Exercise
Nothing outside the stretch is wanted. Repeat exactly the lines of the listing below from the one that contains "- **Amaç:** Mini" through the one that contains "## Kullanım", both ends included.

Exercise data
= = = = =

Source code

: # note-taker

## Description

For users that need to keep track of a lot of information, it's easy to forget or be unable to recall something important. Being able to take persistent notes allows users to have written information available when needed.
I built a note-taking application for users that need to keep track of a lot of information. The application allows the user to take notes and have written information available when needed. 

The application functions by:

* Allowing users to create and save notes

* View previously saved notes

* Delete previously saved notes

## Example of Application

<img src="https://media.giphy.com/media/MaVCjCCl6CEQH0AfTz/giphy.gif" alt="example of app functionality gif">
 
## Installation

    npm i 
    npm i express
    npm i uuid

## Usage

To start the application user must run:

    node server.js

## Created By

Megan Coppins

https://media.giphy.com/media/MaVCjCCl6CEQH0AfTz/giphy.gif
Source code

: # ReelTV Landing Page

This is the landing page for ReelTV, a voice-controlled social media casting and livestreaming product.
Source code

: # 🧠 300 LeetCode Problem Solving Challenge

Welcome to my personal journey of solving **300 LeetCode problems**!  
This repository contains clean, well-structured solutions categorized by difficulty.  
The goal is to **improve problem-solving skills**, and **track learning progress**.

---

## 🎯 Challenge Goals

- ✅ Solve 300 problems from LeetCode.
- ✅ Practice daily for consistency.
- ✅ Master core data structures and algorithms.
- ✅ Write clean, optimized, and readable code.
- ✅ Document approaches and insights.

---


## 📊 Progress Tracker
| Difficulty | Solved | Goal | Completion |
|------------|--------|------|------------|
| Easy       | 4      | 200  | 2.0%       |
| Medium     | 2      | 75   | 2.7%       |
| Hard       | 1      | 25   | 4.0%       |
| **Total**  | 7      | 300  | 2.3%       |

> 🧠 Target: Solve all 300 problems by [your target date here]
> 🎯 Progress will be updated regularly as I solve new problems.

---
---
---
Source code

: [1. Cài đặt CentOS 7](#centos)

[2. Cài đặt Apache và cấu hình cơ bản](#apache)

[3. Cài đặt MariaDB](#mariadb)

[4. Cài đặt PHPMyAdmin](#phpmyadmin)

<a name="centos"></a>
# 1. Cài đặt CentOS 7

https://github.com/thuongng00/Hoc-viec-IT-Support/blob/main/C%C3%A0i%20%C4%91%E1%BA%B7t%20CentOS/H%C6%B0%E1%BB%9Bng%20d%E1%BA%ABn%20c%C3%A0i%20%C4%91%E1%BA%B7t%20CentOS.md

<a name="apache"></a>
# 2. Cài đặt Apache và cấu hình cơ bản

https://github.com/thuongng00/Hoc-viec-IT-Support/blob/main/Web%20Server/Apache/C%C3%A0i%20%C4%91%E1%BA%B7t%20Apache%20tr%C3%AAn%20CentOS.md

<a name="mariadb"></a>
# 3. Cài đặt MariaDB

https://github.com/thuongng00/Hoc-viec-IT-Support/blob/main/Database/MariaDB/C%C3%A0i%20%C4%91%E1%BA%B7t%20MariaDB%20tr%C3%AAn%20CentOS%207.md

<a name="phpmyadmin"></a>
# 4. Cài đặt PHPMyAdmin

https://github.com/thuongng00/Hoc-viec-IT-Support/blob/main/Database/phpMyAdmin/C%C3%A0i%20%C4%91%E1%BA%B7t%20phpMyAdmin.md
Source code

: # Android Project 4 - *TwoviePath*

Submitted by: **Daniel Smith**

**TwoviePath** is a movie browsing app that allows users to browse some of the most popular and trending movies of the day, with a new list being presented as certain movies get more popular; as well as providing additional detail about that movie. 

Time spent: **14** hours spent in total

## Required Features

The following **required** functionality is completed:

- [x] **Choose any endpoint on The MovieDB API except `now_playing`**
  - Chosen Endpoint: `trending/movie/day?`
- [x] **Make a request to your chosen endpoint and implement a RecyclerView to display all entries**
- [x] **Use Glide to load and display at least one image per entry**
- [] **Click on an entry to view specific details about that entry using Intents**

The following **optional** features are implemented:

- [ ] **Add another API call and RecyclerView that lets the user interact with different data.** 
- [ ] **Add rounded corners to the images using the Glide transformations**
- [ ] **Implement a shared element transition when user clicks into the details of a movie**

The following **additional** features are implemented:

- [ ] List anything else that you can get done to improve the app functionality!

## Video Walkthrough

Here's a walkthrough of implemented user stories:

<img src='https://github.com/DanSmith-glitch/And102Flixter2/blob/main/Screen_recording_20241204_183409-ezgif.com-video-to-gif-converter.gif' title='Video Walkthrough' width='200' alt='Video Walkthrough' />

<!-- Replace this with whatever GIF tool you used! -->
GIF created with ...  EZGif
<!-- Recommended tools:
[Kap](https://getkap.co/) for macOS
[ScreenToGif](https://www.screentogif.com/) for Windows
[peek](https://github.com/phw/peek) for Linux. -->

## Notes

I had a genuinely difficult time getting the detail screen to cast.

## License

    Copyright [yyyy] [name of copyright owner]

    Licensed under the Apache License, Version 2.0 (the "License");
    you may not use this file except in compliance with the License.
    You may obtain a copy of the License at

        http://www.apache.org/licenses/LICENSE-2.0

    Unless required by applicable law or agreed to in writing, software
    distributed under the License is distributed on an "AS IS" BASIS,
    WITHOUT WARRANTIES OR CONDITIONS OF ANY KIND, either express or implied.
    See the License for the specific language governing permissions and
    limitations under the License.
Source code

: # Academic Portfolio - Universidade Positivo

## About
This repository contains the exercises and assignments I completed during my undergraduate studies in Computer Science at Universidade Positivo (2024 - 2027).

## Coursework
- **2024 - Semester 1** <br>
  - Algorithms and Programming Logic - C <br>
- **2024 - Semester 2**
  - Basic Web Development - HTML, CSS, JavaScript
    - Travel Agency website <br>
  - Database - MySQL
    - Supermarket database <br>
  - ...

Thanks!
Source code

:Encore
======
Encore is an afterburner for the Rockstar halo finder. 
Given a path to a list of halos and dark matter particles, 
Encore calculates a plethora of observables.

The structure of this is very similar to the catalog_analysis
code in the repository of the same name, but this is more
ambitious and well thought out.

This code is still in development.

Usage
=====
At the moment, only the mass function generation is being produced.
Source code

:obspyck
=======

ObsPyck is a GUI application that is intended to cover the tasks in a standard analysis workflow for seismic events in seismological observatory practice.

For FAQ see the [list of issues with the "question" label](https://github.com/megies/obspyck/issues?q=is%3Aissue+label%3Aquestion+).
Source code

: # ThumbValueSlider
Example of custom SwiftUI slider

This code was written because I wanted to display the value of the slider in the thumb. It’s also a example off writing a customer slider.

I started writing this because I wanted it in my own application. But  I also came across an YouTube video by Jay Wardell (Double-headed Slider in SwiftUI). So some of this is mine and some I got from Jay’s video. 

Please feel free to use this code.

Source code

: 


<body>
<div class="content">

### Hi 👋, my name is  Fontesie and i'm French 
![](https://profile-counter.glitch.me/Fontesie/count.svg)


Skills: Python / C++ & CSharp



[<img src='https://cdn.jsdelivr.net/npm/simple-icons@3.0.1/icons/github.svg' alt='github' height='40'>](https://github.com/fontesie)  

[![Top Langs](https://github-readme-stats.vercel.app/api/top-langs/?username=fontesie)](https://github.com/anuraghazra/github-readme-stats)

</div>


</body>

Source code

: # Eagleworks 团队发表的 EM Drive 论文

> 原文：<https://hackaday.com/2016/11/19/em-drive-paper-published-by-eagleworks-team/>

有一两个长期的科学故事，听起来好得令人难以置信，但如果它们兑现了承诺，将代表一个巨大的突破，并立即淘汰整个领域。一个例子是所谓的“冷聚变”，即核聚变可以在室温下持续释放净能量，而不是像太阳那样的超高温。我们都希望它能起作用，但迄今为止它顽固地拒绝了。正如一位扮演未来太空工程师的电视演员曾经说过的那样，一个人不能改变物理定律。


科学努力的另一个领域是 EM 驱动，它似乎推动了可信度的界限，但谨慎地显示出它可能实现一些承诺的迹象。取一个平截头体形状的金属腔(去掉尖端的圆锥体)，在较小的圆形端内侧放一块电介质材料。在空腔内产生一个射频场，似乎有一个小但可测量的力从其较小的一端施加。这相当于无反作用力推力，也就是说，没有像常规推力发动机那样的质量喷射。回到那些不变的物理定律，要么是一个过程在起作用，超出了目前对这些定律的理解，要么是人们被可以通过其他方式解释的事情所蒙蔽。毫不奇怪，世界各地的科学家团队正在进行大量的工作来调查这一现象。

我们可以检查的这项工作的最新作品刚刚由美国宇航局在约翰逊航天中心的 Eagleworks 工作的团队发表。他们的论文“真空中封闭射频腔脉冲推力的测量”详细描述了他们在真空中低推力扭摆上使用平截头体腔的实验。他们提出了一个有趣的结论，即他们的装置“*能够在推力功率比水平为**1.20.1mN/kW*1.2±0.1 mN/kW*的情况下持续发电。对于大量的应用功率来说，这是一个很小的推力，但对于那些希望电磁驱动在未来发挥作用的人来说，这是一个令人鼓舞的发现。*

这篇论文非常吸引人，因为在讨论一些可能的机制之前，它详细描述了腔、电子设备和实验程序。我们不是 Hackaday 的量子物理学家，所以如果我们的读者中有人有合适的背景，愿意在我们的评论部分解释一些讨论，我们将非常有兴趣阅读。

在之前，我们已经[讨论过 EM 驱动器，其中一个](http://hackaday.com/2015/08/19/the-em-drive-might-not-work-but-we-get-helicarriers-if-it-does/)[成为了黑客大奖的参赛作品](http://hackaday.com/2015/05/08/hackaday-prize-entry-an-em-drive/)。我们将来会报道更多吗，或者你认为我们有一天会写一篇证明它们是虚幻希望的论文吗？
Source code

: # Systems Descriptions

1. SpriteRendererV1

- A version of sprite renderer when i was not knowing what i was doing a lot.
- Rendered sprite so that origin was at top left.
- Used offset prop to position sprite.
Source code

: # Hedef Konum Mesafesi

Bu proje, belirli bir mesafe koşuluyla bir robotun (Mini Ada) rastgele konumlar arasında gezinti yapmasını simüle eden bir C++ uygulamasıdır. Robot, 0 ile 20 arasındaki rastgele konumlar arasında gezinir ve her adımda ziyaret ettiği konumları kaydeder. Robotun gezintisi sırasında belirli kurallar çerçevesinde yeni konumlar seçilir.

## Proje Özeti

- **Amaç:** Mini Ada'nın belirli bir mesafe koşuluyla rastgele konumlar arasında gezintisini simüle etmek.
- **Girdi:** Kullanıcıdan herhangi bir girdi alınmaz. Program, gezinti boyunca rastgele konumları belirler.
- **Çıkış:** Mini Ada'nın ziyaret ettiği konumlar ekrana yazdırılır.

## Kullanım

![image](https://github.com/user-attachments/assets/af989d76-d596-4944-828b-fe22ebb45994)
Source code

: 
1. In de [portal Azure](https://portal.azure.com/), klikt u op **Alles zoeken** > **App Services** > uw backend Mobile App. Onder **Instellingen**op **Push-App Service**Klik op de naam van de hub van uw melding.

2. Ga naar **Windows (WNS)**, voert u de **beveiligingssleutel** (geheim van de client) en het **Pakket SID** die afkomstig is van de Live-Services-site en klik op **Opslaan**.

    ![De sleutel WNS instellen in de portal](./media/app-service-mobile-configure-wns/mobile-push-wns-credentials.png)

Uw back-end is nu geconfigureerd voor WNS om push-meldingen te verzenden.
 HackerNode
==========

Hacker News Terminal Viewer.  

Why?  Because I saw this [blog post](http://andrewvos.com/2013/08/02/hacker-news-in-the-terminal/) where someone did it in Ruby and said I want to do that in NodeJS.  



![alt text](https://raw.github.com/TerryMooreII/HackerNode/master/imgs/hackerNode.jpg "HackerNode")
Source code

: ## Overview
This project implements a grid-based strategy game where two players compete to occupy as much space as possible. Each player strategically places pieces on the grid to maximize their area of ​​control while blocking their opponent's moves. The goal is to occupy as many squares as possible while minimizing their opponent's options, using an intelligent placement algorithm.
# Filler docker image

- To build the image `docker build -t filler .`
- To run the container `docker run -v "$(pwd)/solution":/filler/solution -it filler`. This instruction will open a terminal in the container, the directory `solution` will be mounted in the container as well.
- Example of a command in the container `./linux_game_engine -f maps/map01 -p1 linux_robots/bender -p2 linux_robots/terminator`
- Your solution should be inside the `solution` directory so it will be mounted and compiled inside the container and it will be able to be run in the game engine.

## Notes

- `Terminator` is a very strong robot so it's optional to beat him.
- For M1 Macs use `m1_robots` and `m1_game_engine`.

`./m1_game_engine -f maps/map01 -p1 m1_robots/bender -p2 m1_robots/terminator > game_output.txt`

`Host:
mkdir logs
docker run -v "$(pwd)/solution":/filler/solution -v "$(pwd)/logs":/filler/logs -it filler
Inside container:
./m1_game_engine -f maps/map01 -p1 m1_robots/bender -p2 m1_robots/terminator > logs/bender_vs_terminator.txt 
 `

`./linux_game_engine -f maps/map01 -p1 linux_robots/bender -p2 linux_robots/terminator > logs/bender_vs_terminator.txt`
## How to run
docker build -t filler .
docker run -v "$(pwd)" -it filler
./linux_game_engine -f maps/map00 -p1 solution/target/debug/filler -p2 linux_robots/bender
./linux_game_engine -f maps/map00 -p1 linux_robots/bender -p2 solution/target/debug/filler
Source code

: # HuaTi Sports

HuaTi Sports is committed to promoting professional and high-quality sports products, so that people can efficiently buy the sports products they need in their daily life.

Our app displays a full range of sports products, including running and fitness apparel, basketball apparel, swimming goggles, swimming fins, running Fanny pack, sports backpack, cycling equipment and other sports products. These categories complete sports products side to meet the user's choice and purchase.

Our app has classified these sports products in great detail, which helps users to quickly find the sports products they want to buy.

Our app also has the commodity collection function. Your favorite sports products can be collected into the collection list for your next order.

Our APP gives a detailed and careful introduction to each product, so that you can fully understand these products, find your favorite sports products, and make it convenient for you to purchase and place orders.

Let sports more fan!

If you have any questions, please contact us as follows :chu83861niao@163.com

= = = = =

Written answer
- **Amaç:** Mini Ada'nın belirli bir mesafe koşuluyla rastgele konumlar arasında gezintisini simüle etmek.
- **Girdi:** Kullanıcıdan herhangi bir girdi alınmaz. Program, gezinti boyunca rastgele konumları belirler.
- **Çıkış:** Mini Ada'nın ziyaret ettiği konumlar ekrana yazdırılır.

## Kullanım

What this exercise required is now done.